Conseguiu para a família um certo padrão de conforto. Um sem luxo assim, de sandálias de dedo, porém o melhor padrão de toda a baía e arredores.

Mantinha a fama de ser o único a sair sozinho para a lida. Valente como ele só.

Não levava ajudantes embora pela vizinhança, rapazotes barrigudinhos e amarelos oferecerem-se como aprendizes, gratuitamente. Ele dizia: um é bom, um é bom, um é bom.
Mais do que um homem embarcado não gosto. Não gosto de papo de homem, não gosto de cheiro de homem. Gosto é do meu barco assim. Eu cuido, eu pesco, eu trago, eu vendo. Antes não fosse assim, pelo menos teria agora uma testemunha para aquela coisa grotesca... Um álibi para corroborar a sua falta de culpa nesse episódio.

É verdade que a pesca havia sido boa. Tainhas, tainhotas, linguados, alguns xaréus, uma beleza, só vendo. Da pequena Ilha dos Siris trazia ainda uma preciosa carga extra. Tinha matado com rede de malha irregular - as fiscalizações periódicas faziam vista grossa, afinal era o Mário - um peso grande de camarões, e nesta época de entresafra isso valia mais que ouro. Seria uma pesca de resultado festivo. Já fazia o caminho da volta quando foi dar atenção aquilo... Tudo ia tão bem. Por que não ignorou? Por que não desviou a embarcação?

De tudo se livrou no mar. De ventos fortes, temporais. Uma vez, numa dessas virações do tempo em que o dia vira noite e o mar liso e sereno de baía encapela mais que pedra escarpada, ficou sem motor e leme.
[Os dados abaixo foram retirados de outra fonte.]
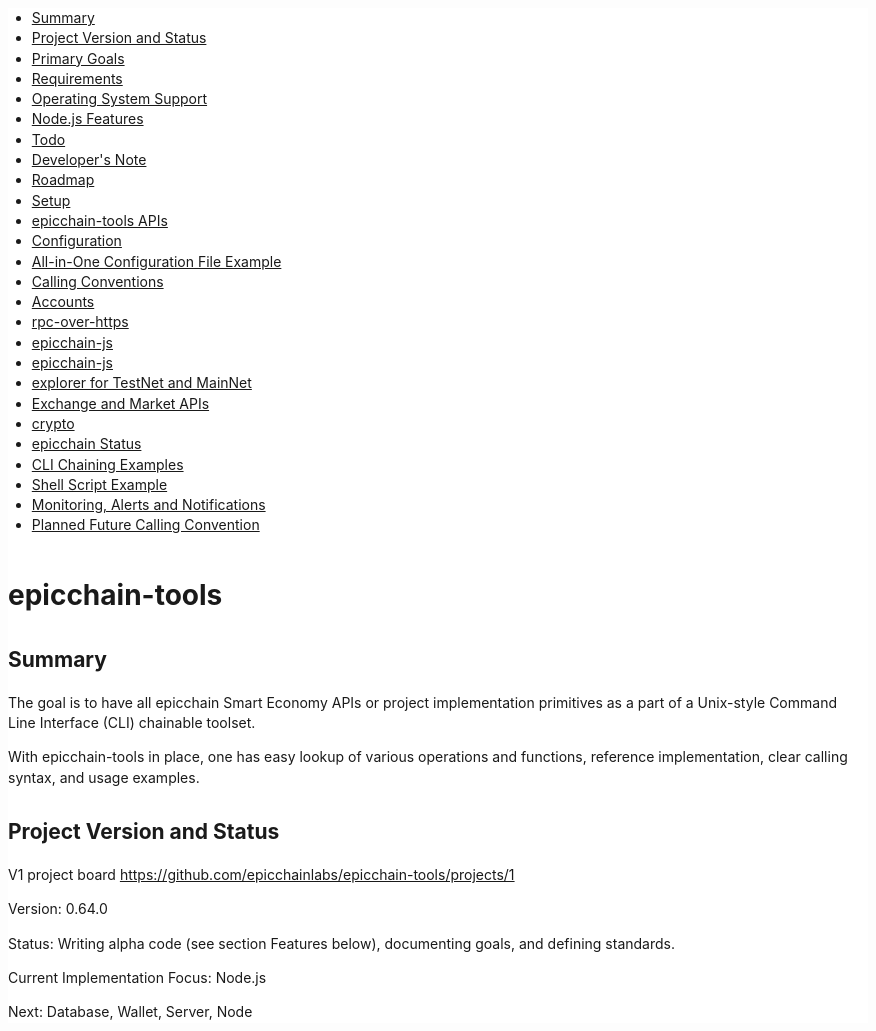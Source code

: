 

- [Summary](#summary)
- [Project Version and Status](#project-version-and-status)
- [Primary Goals](#primary-goals)
- [Requirements](#requirements)
- [Operating System Support](#operating-system-support)
- [Node.js Features](#nodejs-features)
- [Todo](#todo)
- [Developer's Note](#developers-note)
- [Roadmap](#roadmap)
- [Setup](#setup)
- [epicchain-tools APIs](#epicchain-tools-apis)
- [Configuration](#configuration)
- [All-in-One Configuration File Example](#all-in-one-configuration-file-example)
- [Calling Conventions](#calling-conventions)
- [Accounts](#accounts)
- [rpc-over-https](#rpc-over-https)
- [epicchain-js](#epicchain-js)
- [epicchain-js](#epicchain-js)
- [explorer for TestNet and MainNet](#explorer-for-testnet-and-mainnet)
- [Exchange and Market APIs](#exchange-and-market-apis)
- [crypto](#crypto)
- [epicchain Status](#epicchain-status)
- [CLI Chaining Examples](#cli-chaining-examples)
- [Shell Script Example](#shell-script-example)
- [Monitoring, Alerts and Notifications](#monitoring-alerts-and-notifications)
- [Planned Future Calling Convention](#planned-future-calling-convention)



# epicchain-tools

## Summary

The goal is to have all epicchain Smart Economy APIs or project implementation primitives as a part of a Unix-style Command Line Interface (CLI) chainable toolset.

With epicchain-tools in place, one has easy lookup of various operations and functions, reference implementation, clear calling syntax, and usage examples.


## Project Version and Status

V1 project board https://github.com/epicchainlabs/epicchain-tools/projects/1

Version: 0.64.0

Status: Writing alpha code (see section Features below), documenting goals, and defining standards.

Current Implementation Focus: Node.js

Next: Database, Wallet, Server, Node
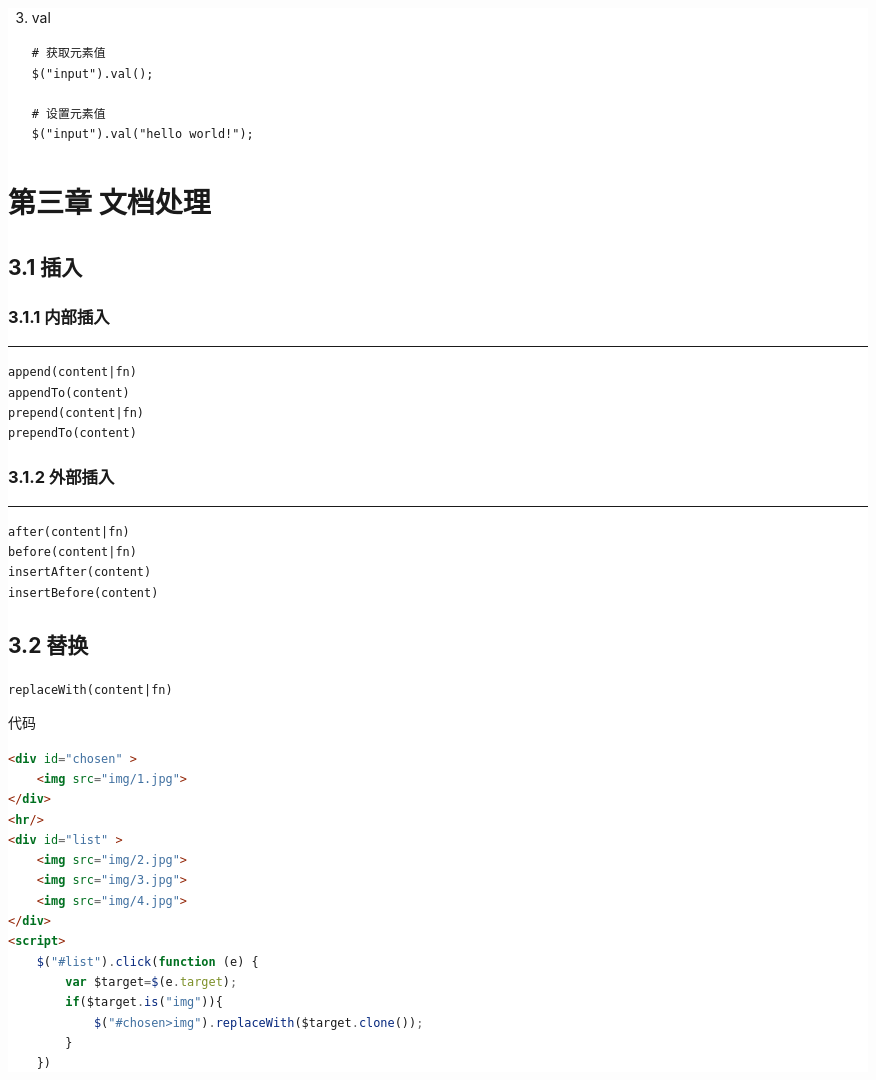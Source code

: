 3. val

   ```shell
   # 获取元素值
   $("input").val();
   
   # 设置元素值
   $("input").val("hello world!");
   ```

   

# 第三章 文档处理



## 3.1 插入



### 3.1.1 内部插入

***

```
append(content|fn)
appendTo(content)
prepend(content|fn)
prependTo(content)
```

### 3.1.2 外部插入

***

```
after(content|fn)
before(content|fn)
insertAfter(content)
insertBefore(content)
```



## 3.2 替换

```
replaceWith(content|fn)
```

代码

```html
<div id="chosen" >
    <img src="img/1.jpg">
</div>
<hr/>
<div id="list" >
    <img src="img/2.jpg">
    <img src="img/3.jpg">
    <img src="img/4.jpg">
</div>
<script>
    $("#list").click(function (e) {
        var $target=$(e.target);
        if($target.is("img")){
            $("#chosen>img").replaceWith($target.clone());
        }
    })
```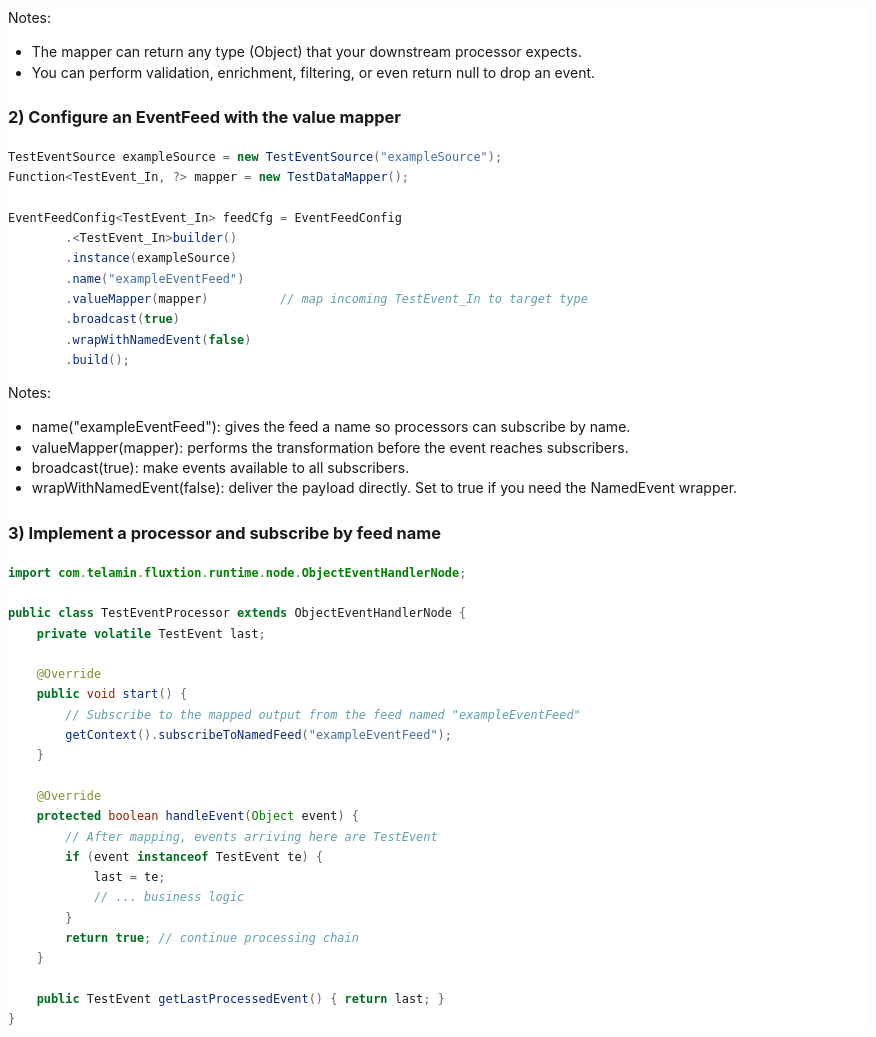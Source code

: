 Notes:

- The mapper can return any type (Object) that your downstream processor expects.
- You can perform validation, enrichment, filtering, or even return null to drop an event.

### 2) Configure an EventFeed with the value mapper

```java
TestEventSource exampleSource = new TestEventSource("exampleSource");
Function<TestEvent_In, ?> mapper = new TestDataMapper();

EventFeedConfig<TestEvent_In> feedCfg = EventFeedConfig
        .<TestEvent_In>builder()
        .instance(exampleSource)
        .name("exampleEventFeed")
        .valueMapper(mapper)          // map incoming TestEvent_In to target type
        .broadcast(true)
        .wrapWithNamedEvent(false)
        .build();
```


Notes:

- name("exampleEventFeed"): gives the feed a name so processors can subscribe by name.
- valueMapper(mapper): performs the transformation before the event reaches subscribers.
- broadcast(true): make events available to all subscribers.
- wrapWithNamedEvent(false): deliver the payload directly. Set to true if you need the NamedEvent wrapper.

### 3) Implement a processor and subscribe by feed name

```java
import com.telamin.fluxtion.runtime.node.ObjectEventHandlerNode;

public class TestEventProcessor extends ObjectEventHandlerNode {
    private volatile TestEvent last;

    @Override
    public void start() {
        // Subscribe to the mapped output from the feed named "exampleEventFeed"
        getContext().subscribeToNamedFeed("exampleEventFeed");
    }

    @Override
    protected boolean handleEvent(Object event) {
        // After mapping, events arriving here are TestEvent
        if (event instanceof TestEvent te) {
            last = te;
            // ... business logic
        }
        return true; // continue processing chain
    }

    public TestEvent getLastProcessedEvent() { return last; }
}
```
Foi jogado para fora da baía, muito além do manguezal. Olhava e previa: ê dia de morte! Adeus Maria da Glória, adeus crianças. Agarrou-se firme com Santa Bárbara, lembrou-se de Clara Nunes (depois da família e do mar era o que ele mais gostava em sua vida) : " O mar serenou quando ela pisou n'areia. Quem samba na beira do mar, é sereia." O motor desengasgou na hora. O leme voltou a dar o caminho de casa. Por isso não tinha medo de nada, que nada o assustaria. Só não contava com aquilo que agora trazia muito a contragosto.

Faltava pouco mais de milha para o porto quando tomou sua decisão. Não passaria por aquela humilhação. Sua Maria da Glória e as crianças jamais seriam menosprezados por serem família dele. Não depois de tudo o que fez. De tudo o que construiu. Deu meia-volta a apontou para a saída da baía. Tinha óleo de sobra e gelo, muito. A brisa morna, frio virou. Deu vontade de ter gola rolê, boina e cachimbo.

Rasgou as águas por mais de três dias até que novamente em sua vida um trovão cortou o céu e sobreveio a tormenta. Não teve medo do remorso, não teve medo da viração. Tinha Santa Bárbara e não tinha medo. Levou uma porrada do leme e apagou. A corrente fez o resto. No despertar viu um porto bem próximo. Mais simples que o seu porto, porém um porto. Amarrou sua nave em terra estranha de fala esquisita. Tão esquisita, que esquisita queria dizer bom, muito bom. Chegou assim sem passado, mas rico de peixe.

Tornou-se lenda. Ganhou dinheiro, ganhou cidadania. Agora não pescava mais. Tornara-se o dono do entreposto. Mais tarde grande empresário de pescados. Rico. Muito rico. Mudou para a capital.

Naquele apartamento luxuoso nada mais guardava sua história, seu passado. Quase nada. Apenas uns cd's de Clara Nunes que ele importava, um santinho de Santa Bárbara, um velho alicate com capa e,

Aquele bendito sapo-banana, do qual, afinal de contas, jamais precisou dar explicações.